Some of us are reading “Practicing Peace in a Time of War” by Tibetan Buddhist Pema Chodron. This is a slim volume, if you read it in one sitting it probably wouldn’t take more than 90 minutes. But the point of reading it is not to have an intellectual understanding of the ideas she presents, but to try to put those into practice in your life. Now that is much harder as she challenges us to sit with the discomfort that usually leads to aggression, to become familiar with our desire to correct other people’s ideas or to snarl at the driver who cuts us off, and to let the feeling be without feeding it with our thoughts. This little book is part of my personal process of sanctification right now as I attempt to practice letting things be as they are, including my feelings about them, without immediately needing to make myself more comfortable. God is using Pema Chodron to help me learn new habits of becoming more Christlike. But it doesn’t just do to read the book once through and think I understand it.

Understanding is not sanctification. It doesn’t matter how much you study and how much you grapple with complex notions of who God is and the nature of creation - if you aren’t turning everything over to God, if you are hearing but not obeying, you aren’t getting anywhere. You are not living the life that God intends for you.

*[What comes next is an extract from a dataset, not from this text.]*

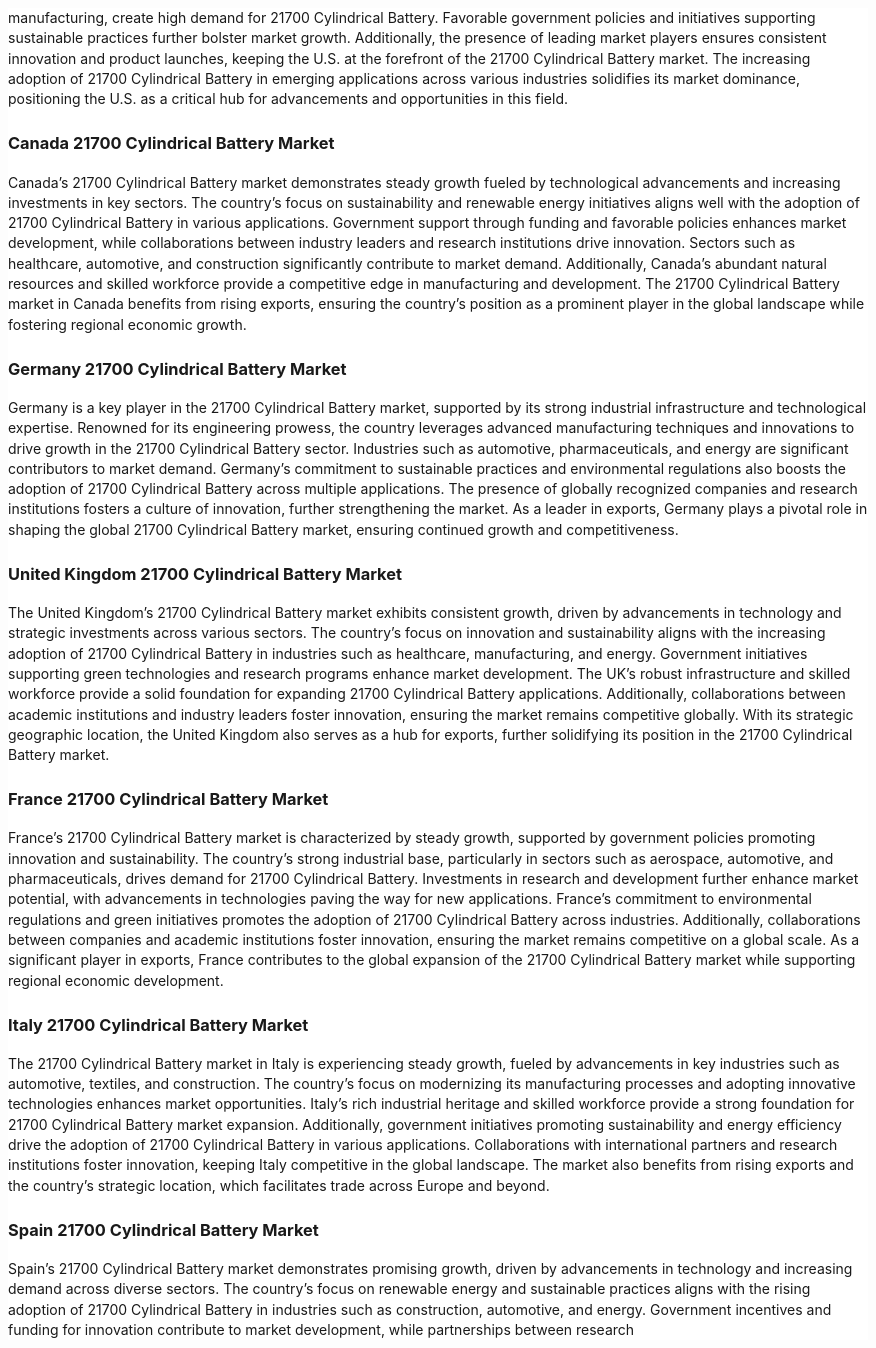 manufacturing, create high demand for 21700 Cylindrical Battery. Favorable government policies and initiatives supporting sustainable practices further bolster market growth. Additionally, the presence of leading market players ensures consistent innovation and product launches, keeping the U.S. at the forefront of the 21700 Cylindrical Battery market. The increasing adoption of 21700 Cylindrical Battery in emerging applications across various industries solidifies its market dominance, positioning the U.S. as a critical hub for advancements and opportunities in this field.</p><h3>Canada 21700 Cylindrical Battery Market</h3><p>Canada&rsquo;s 21700 Cylindrical Battery market demonstrates steady growth fueled by technological advancements and increasing investments in key sectors. The country&rsquo;s focus on sustainability and renewable energy initiatives aligns well with the adoption of 21700 Cylindrical Battery in various applications. Government support through funding and favorable policies enhances market development, while collaborations between industry leaders and research institutions drive innovation. Sectors such as healthcare, automotive, and construction significantly contribute to market demand. Additionally, Canada&rsquo;s abundant natural resources and skilled workforce provide a competitive edge in manufacturing and development. The 21700 Cylindrical Battery market in Canada benefits from rising exports, ensuring the country&rsquo;s position as a prominent player in the global landscape while fostering regional economic growth.</p><h3>Germany 21700 Cylindrical Battery Market</h3><p>Germany is a key player in the 21700 Cylindrical Battery market, supported by its strong industrial infrastructure and technological expertise. Renowned for its engineering prowess, the country leverages advanced manufacturing techniques and innovations to drive growth in the 21700 Cylindrical Battery sector. Industries such as automotive, pharmaceuticals, and energy are significant contributors to market demand. Germany&rsquo;s commitment to sustainable practices and environmental regulations also boosts the adoption of 21700 Cylindrical Battery across multiple applications. The presence of globally recognized companies and research institutions fosters a culture of innovation, further strengthening the market. As a leader in exports, Germany plays a pivotal role in shaping the global 21700 Cylindrical Battery market, ensuring continued growth and competitiveness.</p><h3>United Kingdom 21700 Cylindrical Battery Market</h3><p>The United Kingdom&rsquo;s 21700 Cylindrical Battery market exhibits consistent growth, driven by advancements in technology and strategic investments across various sectors. The country&rsquo;s focus on innovation and sustainability aligns with the increasing adoption of 21700 Cylindrical Battery in industries such as healthcare, manufacturing, and energy. Government initiatives supporting green technologies and research programs enhance market development. The UK&rsquo;s robust infrastructure and skilled workforce provide a solid foundation for expanding 21700 Cylindrical Battery applications. Additionally, collaborations between academic institutions and industry leaders foster innovation, ensuring the market remains competitive globally. With its strategic geographic location, the United Kingdom also serves as a hub for exports, further solidifying its position in the 21700 Cylindrical Battery market.</p><h3>France 21700 Cylindrical Battery Market</h3><p>France&rsquo;s 21700 Cylindrical Battery market is characterized by steady growth, supported by government policies promoting innovation and sustainability. The country&rsquo;s strong industrial base, particularly in sectors such as aerospace, automotive, and pharmaceuticals, drives demand for 21700 Cylindrical Battery. Investments in research and development further enhance market potential, with advancements in technologies paving the way for new applications. France&rsquo;s commitment to environmental regulations and green initiatives promotes the adoption of 21700 Cylindrical Battery across industries. Additionally, collaborations between companies and academic institutions foster innovation, ensuring the market remains competitive on a global scale. As a significant player in exports, France contributes to the global expansion of the 21700 Cylindrical Battery market while supporting regional economic development.</p><h3>Italy 21700 Cylindrical Battery Market</h3><p>The 21700 Cylindrical Battery market in Italy is experiencing steady growth, fueled by advancements in key industries such as automotive, textiles, and construction. The country&rsquo;s focus on modernizing its manufacturing processes and adopting innovative technologies enhances market opportunities. Italy&rsquo;s rich industrial heritage and skilled workforce provide a strong foundation for 21700 Cylindrical Battery market expansion. Additionally, government initiatives promoting sustainability and energy efficiency drive the adoption of 21700 Cylindrical Battery in various applications. Collaborations with international partners and research institutions foster innovation, keeping Italy competitive in the global landscape. The market also benefits from rising exports and the country&rsquo;s strategic location, which facilitates trade across Europe and beyond.</p><h3>Spain 21700 Cylindrical Battery Market</h3><p>Spain&rsquo;s 21700 Cylindrical Battery market demonstrates promising growth, driven by advancements in technology and increasing demand across diverse sectors. The country&rsquo;s focus on renewable energy and sustainable practices aligns with the rising adoption of 21700 Cylindrical Battery in industries such as construction, automotive, and energy. Government incentives and funding for innovation contribute to market development, while partnerships between research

Paul says, “Now that you have been freed from sin and enslaved to God, the advantage you get is sanctification. The end is eternal life.” By the end he doesn’t mean what you get at the end of your earthly life or the prize you get at the end of the race. The Greek word is telos which is an important concept in Christian thought but one not easily translated into English. It means “fulfilling what was intended”. So the telos of a chair is to be sat on. A chair that is in a shed rotting is not reaching its telos. Our telos is to become Christ-like beings in unity with God. That is eternal life.

And that is the gift of God. “For the wages of sin is death, but the free gift of God is eternal life in Christ Jesus our Lord.” It is the free gift of God. But it is not enough for us to receive it – it is not enough for us to find that we can listen to a different radio station, a different message, one which has hope and life. That is just the first step. Then comes the long slow process of welcoming God, becoming obedient to her voice and turning our lives over to her service moment by moment, day after day. And as we do so we will find that this is a joyful thing, it is filled with hope and new life because it is our telos. It is what we were created for.

And the new life which wells up in us is not ours to hoard but is a gift for all of the cosmos. That is the wonder of co-creating with Spirit.